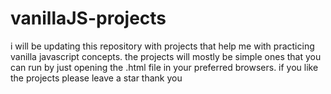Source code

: # vanillaJS-projects
i will be updating this repository with projects that help me with practicing vanilla javascript concepts.
the projects will mostly be simple ones that you  can run by just opening the .html file in your preferred browsers.
if you like the projects please leave a star
thank you
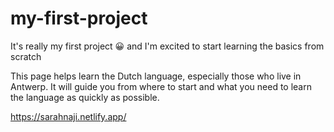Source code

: # my-first-project

It's really my first project 😀 
and I'm excited to start learning the basics 
from scratch


This page helps learn the Dutch language,
 especially those who live in Antwerp. 
It will guide you from where 
to start and what you need to learn 
the language as quickly as possible.

https://sarahnaji.netlify.app/ 
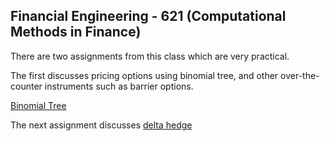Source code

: ## Financial Engineering - 621 (Computational Methods in Finance)

There are two assignments from this class which are very practical. 

The first discusses pricing options using binomial tree, and other over-the-counter instruments such as barrier options. 

[Binomial Tree]( https://github.com/Riley25/FE-621/raw/main/papers/hw2_Heiman_Riley.pdf)

The next assignment discusses [delta hedge]( https://github.com/Riley25/FE-621/blob/main/papers/hw3_Heiman_Riley.pdf)
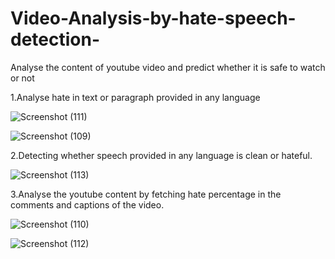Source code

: # Video-Analysis-by-hate-speech-detection-
Analyse the content of youtube video and predict whether it is safe to watch or not

1.Analyse hate in text or paragraph provided in any language

![Screenshot (111)](https://github.com/sivanand866/Video-Analysis-by-hate-speech-detection/assets/84615569/466a3cba-65bd-4b4e-87a1-b2416314afb9)

![Screenshot (109)](https://github.com/sivanand866/Video-Analysis-by-hate-speech-detection/assets/84615569/cea9dd49-2327-4f31-891d-f5e5529e96df)

2.Detecting whether speech provided in any language is clean or hateful.

![Screenshot (113)](https://github.com/sivanand866/Video-Analysis-by-hate-speech-detection/assets/84615569/cfb718ea-f396-4a1c-8afe-699c2e29d949)

3.Analyse the youtube content by fetching hate percentage in the comments and captions of the video.

![Screenshot (110)](https://github.com/sivanand866/Video-Analysis-by-hate-speech-detection/assets/84615569/349e8efb-bff3-4deb-80a4-a1816ea3b1e6)

![Screenshot (112)](https://github.com/sivanand866/Video-Analysis-by-hate-speech-detection/assets/84615569/ce385785-9665-4236-a0f2-9e1d2c90d123)
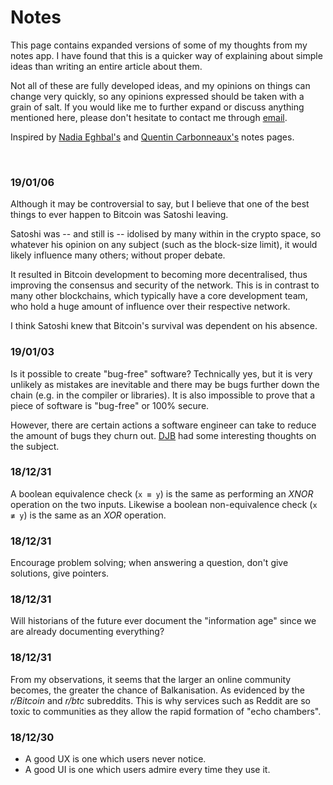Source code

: <title>Notes</title>

# Notes

This page contains expanded versions of some of my thoughts from my notes app.
I have found that this is a quicker way of explaining about simple ideas than
writing an entire article about them.

Not all of these are fully developed ideas, and my opinions on things can
change very quickly, so any opinions expressed should be taken with a grain of
salt. If you would like me to further expand or discuss anything mentioned
here, please don't hesitate to contact me through [email](/email).

Inspired by [Nadia Eghbal's](https://nadiaeghbal.com/notes/) and
[Quentin Carbonneaux's](https://c9x.me/notes/) notes pages.

<br>

### 19/01/06

Although it may be controversial to say, but I believe that one of the best
things to ever happen to Bitcoin was Satoshi leaving.

Satoshi was -- and still is -- idolised by many within in the crypto space, so
whatever his opinion on any subject (such as the block-size limit), it would
likely influence many others; without proper debate.

It resulted in Bitcoin development to becoming more decentralised, thus
improving the consensus and security of the network. This is in contrast to
many other blockchains, which typically have a core development team, who hold
a huge amount of influence over their respective network.

I think Satoshi knew that Bitcoin's survival was dependent on his absence.

### 19/01/03

Is it possible to create "bug-free" software? Technically yes, but it is very
unlikely as mistakes are inevitable and there may be bugs further down the
chain (e.g. in the compiler or libraries). It is also impossible to prove that
a piece of software is "bug-free" or 100% secure.

However, there are certain actions a software engineer can take to reduce the
amount of bugs they churn out. [DJB](https://cr.yp.to) had some interesting
thoughts on the subject.

### 18/12/31

A boolean equivalence check (`x ≡ y`) is the same as performing an _XNOR_
operation on the two inputs. Likewise a boolean non-equivalence check (`x ≢ y`)
is the same as an _XOR_ operation.

### 18/12/31

Encourage problem solving; when answering a question, don't give solutions,
give pointers.

### 18/12/31

Will historians of the future ever document the "information age" since we are
already documenting everything?

### 18/12/31

From my observations, it seems that the larger an online community becomes, the
greater the chance of Balkanisation. As evidenced by the _r/Bitcoin_ and
_r/btc_ subreddits. This is why services such as Reddit are so toxic to
communities as they allow the rapid formation of "echo chambers".

### 18/12/30

- A good UX is one which users never notice.
- A good UI is one which users admire every time they use it.
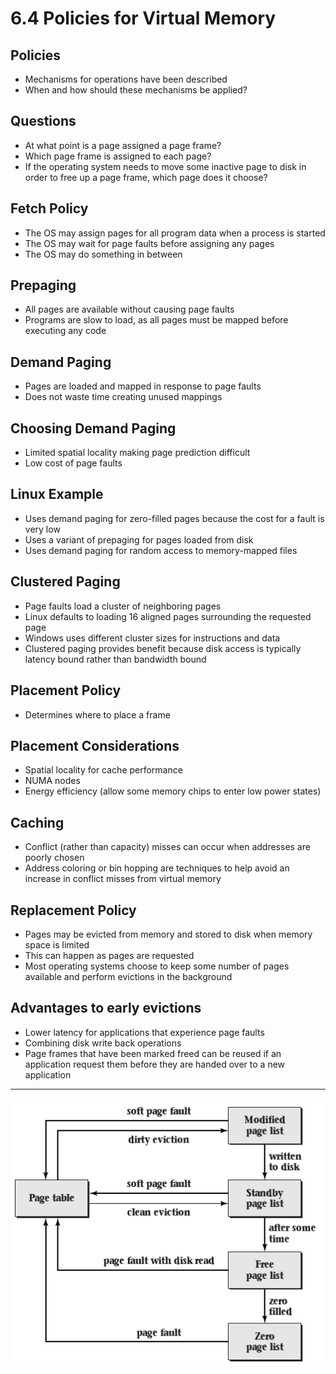 6.4 Policies for Virtual Memory
===============================

Policies
--------

- Mechanisms for operations have been described
- When and how should these mechanisms be applied?

Questions
---------

- At what point is a page assigned a page frame?
- Which page frame is assigned to each page?
- If the operating system needs to move some inactive page to disk in
order to free up a page frame, which page does it choose?

Fetch Policy
------------

- The OS may assign pages for all program data when a process is started
- The OS may wait for page faults before assigning any pages
- The OS may do something in between

Prepaging
----------

- All pages are available without causing page faults
- Programs are slow to load, as all pages must be mapped before executing any code

Demand Paging
-------------

- Pages are loaded and mapped in response to page faults
- Does not waste time creating unused mappings

Choosing Demand Paging
----------------------

- Limited spatial locality making page prediction difficult
- Low cost of page faults

Linux Example
-------------

- Uses demand paging for zero-filled pages because the cost for a fault is very low
- Uses a variant of prepaging for pages loaded from disk
- Uses demand paging for random access to memory-mapped files

Clustered Paging
----------------

- Page faults load a cluster of neighboring pages
- Linux defaults to loading 16 aligned pages surrounding the requested page
- Windows uses different cluster sizes for instructions and data
- Clustered paging provides benefit because disk access is typically latency bound rather than bandwidth bound

Placement Policy
----------------

- Determines where to place a frame

Placement Considerations
------------------------

- Spatial locality for cache performance
- NUMA nodes
- Energy efficiency (allow some memory chips to enter low power states)

Caching
-------

- Conflict (rather than capacity) misses can occur when addresses are poorly chosen
- Address coloring or bin hopping are techniques to help avoid an increase in conflict misses from virtual memory

Replacement Policy
------------------

- Pages may be evicted from memory and stored to disk when memory space is limited
- This can happen as pages are requested
- Most operating systems choose to keep some number of pages available and perform evictions in the background

Advantages to early evictions
-----------------------------

- Lower latency for applications that experience page faults
- Combining disk write back operations
- Page frames that have been marked freed can be reused if an application request them before they are handed over to a new application

---

![Windows Page Lists](media/6-18.png)
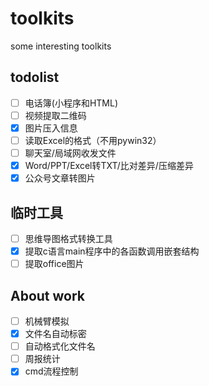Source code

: # toolkits
some interesting toolkits

## todolist
- [ ] 电话簿(小程序和HTML)
- [ ] 视频提取二维码
- [x] 图片压入信息
- [ ] 读取Excel的格式（不用pywin32）
- [ ] 聊天室/局域网收发文件
- [x] Word/PPT/Excel转TXT/比对差异/压缩差异
- [x] 公众号文章转图片

## 临时工具
- [ ] 思维导图格式转换工具
- [x] 提取c语言main程序中的各函数调用嵌套结构
- [ ] 提取office图片

## About work
- [ ] 机械臂模拟
- [x] 文件名自动标密
- [ ] 自动格式化文件名
- [ ] 周报统计
- [x] cmd流程控制
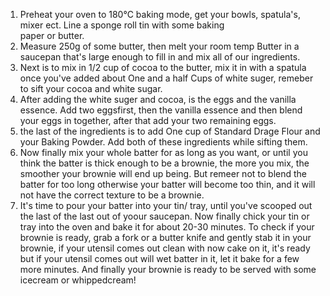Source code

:1. Preheat your oven to 180°C baking mode, get your bowls, spatula's, mixer ect. Line a sponge roll tin with some baking  
   paper or butter.
2. Measure 250g of some butter, then melt your room temp Butter in a saucepan that's large enough to fill in and mix all 
   of our ingredients. 
3. Next is to mix in 1/2 cup of cocoa to the butter, mix it in with a spatula once you've added about One and a half Cups 
  of white suger, remeber to sift your cocoa and white sugar.
4. After adding the white suger and cocoa, is the eggs and the vanilla essence. Add two eggsfirst, then the vanilla 
   essence and then blend your eggs in together, after that add your two remaining eggs. 
5. the last of the ingredients is to add One cup of Standard Drage Flour and your Baking Powder. Add both of these 
   ingredients while sifting them. 
6. Now finally mix your whole batter for as long as you want, or until you think the batter is thick enough to be a 
   brownie, the more you mix, the smoother your brownie will end up being. But remeer not to blend the batter for too long otherwise your batter will become too thin, and it will not have the correct texture to be a brownie.
7. It's time to pour your batter into your tin/ tray, until you've scooped out the last of the last out of yoour 
   saucepan. Now finally chick your tin or tray into the oven and bake it for about 20-30 minutes. To check if your brownie is ready, grab a fork or a butter knife and gently stab it in your brownie, if your utensil comes out clean with now cake on it, it's ready but if your utensil comes out will wet batter in it, let it bake for a few more minutes.
             And finally your brownie is ready to be served with some icecream or whippedcream!  

                       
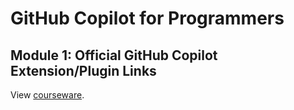# GitHub Copilot for Programmers
## Module 1: Official GitHub Copilot Extension/Plugin Links

View [courseware](../README.md#module-1-official-github-copilot-extensionplugin-links).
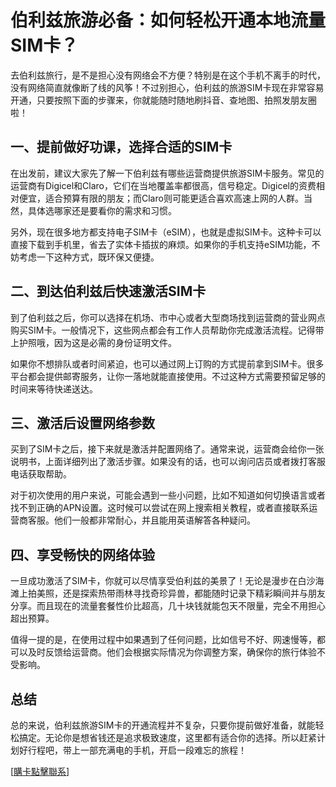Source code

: # 伯利兹旅游必备：如何轻松开通本地流量SIM卡？

去伯利兹旅行，是不是担心没有网络会不方便？特别是在这个手机不离手的时代，没有网络简直就像断了线的风筝！不过别担心，伯利兹的旅游SIM卡现在非常容易开通，只要按照下面的步骤来，你就能随时随地刷抖音、查地图、拍照发朋友圈啦！

## 一、提前做好功课，选择合适的SIM卡

在出发前，建议大家先了解一下伯利兹有哪些运营商提供旅游SIM卡服务。常见的运营商有Digicel和Claro，它们在当地覆盖率都很高，信号稳定。Digicel的资费相对便宜，适合预算有限的朋友；而Claro则可能更适合喜欢高速上网的人群。当然，具体选哪家还是要看你的需求和习惯。

另外，现在很多地方都支持电子SIM卡（eSIM），也就是虚拟SIM卡。这种卡可以直接下载到手机里，省去了实体卡插拔的麻烦。如果你的手机支持eSIM功能，不妨考虑一下这种方式，既环保又便捷。

## 二、到达伯利兹后快速激活SIM卡

到了伯利兹之后，你可以选择在机场、市中心或者大型商场找到运营商的营业网点购买SIM卡。一般情况下，这些网点都会有工作人员帮助你完成激活流程。记得带上护照哦，因为这是必需的身份证明文件。

如果你不想排队或者时间紧迫，也可以通过网上订购的方式提前拿到SIM卡。很多平台都会提供邮寄服务，让你一落地就能直接使用。不过这种方式需要预留足够的时间来等待快递送达。

## 三、激活后设置网络参数

买到了SIM卡之后，接下来就是激活并配置网络了。通常来说，运营商会给你一张说明书，上面详细列出了激活步骤。如果没有的话，也可以询问店员或者拨打客服电话获取帮助。

对于初次使用的用户来说，可能会遇到一些小问题，比如不知道如何切换语言或者找不到正确的APN设置。这时候可以尝试在网上搜索相关教程，或者直接联系运营商客服。他们一般都非常耐心，并且能用英语解答各种疑问。

## 四、享受畅快的网络体验

一旦成功激活了SIM卡，你就可以尽情享受伯利兹的美景了！无论是漫步在白沙海滩上拍美照，还是探索热带雨林寻找奇珍异兽，都能随时记录下精彩瞬间并与朋友分享。而且现在的流量套餐性价比超高，几十块钱就能包天不限量，完全不用担心超出预算。

值得一提的是，在使用过程中如果遇到了任何问题，比如信号不好、网速慢等，都可以及时反馈给运营商。他们会根据实际情况为你调整方案，确保你的旅行体验不受影响。

## 总结

总的来说，伯利兹旅游SIM卡的开通流程并不复杂，只要你提前做好准备，就能轻松搞定。无论你是想省钱还是追求极致速度，这里都有适合你的选择。所以赶紧计划好行程吧，带上一部充满电的手机，开启一段难忘的旅程！

[[購卡點擊聯系](https://t.me/s/esim1088)]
○ ○ ○
■ PROBLEM STATEMENT ■
The answer must be every line of the listing that holds the word "clean".

■ RESPONSE TO THIS TASK ■
2.Detecting whether speech provided in any language is clean or hateful.
   saucepan. Now finally chick your tin or tray into the oven and bake it for about 20-30 minutes. To check if your brownie is ready, grab a fork or a butter knife and gently stab it in your brownie, if your utensil comes out clean with now cake on it, it's ready but if your utensil comes out will wet batter in it, let it bake for a few more minutes.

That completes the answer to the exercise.